Action item> The answer should consist of each line from the data below that includes "view".

Data records

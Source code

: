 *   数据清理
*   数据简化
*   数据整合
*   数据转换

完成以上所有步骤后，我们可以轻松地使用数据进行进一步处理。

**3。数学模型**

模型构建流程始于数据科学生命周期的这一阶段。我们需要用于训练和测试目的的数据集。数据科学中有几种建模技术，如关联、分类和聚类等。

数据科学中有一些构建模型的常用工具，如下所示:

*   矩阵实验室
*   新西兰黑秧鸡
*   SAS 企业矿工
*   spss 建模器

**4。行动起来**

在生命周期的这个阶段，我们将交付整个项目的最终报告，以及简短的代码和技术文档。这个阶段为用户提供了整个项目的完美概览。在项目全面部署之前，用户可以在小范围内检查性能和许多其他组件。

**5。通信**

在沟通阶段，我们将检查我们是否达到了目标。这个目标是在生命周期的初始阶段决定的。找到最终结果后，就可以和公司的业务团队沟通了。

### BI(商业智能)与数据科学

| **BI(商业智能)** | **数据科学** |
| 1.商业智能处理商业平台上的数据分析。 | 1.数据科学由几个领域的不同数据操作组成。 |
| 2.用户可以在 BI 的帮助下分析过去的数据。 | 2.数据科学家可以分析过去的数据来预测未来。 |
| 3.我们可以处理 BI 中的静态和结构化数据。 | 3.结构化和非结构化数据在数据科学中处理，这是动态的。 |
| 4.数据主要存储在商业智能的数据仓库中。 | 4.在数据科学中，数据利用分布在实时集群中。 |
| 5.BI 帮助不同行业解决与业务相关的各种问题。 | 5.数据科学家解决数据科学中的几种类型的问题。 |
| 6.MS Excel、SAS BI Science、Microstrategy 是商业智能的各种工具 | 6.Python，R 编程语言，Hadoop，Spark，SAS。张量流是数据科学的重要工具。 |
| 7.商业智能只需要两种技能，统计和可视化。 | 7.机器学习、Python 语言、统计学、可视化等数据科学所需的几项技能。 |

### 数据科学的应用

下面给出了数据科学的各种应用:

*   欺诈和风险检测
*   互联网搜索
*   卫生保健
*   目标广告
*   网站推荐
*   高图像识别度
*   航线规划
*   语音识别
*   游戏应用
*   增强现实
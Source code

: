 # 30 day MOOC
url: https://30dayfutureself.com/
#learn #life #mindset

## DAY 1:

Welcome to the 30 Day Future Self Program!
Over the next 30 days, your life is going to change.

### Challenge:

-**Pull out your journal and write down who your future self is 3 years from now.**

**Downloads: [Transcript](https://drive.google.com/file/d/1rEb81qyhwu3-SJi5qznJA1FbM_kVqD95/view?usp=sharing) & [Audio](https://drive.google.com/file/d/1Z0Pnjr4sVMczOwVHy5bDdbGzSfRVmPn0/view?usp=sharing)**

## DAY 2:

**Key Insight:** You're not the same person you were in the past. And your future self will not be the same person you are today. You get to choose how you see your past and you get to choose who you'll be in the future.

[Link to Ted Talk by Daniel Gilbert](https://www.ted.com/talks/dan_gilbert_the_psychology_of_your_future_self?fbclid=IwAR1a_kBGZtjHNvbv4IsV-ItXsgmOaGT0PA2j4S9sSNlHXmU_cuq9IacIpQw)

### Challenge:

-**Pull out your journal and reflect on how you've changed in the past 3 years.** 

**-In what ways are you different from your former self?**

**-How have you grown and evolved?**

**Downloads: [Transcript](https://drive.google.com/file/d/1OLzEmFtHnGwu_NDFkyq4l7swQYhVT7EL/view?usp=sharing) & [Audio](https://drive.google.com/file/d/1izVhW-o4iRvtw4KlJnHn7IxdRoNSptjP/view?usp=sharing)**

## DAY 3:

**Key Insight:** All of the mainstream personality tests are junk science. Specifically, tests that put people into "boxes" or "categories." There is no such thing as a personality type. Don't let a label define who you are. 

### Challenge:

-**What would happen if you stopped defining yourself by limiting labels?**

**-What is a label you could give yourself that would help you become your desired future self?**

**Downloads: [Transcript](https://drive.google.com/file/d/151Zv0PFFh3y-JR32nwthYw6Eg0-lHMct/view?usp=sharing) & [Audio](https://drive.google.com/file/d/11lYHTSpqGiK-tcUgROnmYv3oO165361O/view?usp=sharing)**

Solution for this problem>
**Downloads: [Transcript](https://drive.google.com/file/d/1rEb81qyhwu3-SJi5qznJA1FbM_kVqD95/view?usp=sharing) & [Audio](https://drive.google.com/file/d/1Z0Pnjr4sVMczOwVHy5bDdbGzSfRVmPn0/view?usp=sharing)**
**Downloads: [Transcript](https://drive.google.com/file/d/1OLzEmFtHnGwu_NDFkyq4l7swQYhVT7EL/view?usp=sharing) & [Audio](https://drive.google.com/file/d/1izVhW-o4iRvtw4KlJnHn7IxdRoNSptjP/view?usp=sharing)**
**Downloads: [Transcript](https://drive.google.com/file/d/151Zv0PFFh3y-JR32nwthYw6Eg0-lHMct/view?usp=sharing) & [Audio](https://drive.google.com/file/d/11lYHTSpqGiK-tcUgROnmYv3oO165361O/view?usp=sharing)**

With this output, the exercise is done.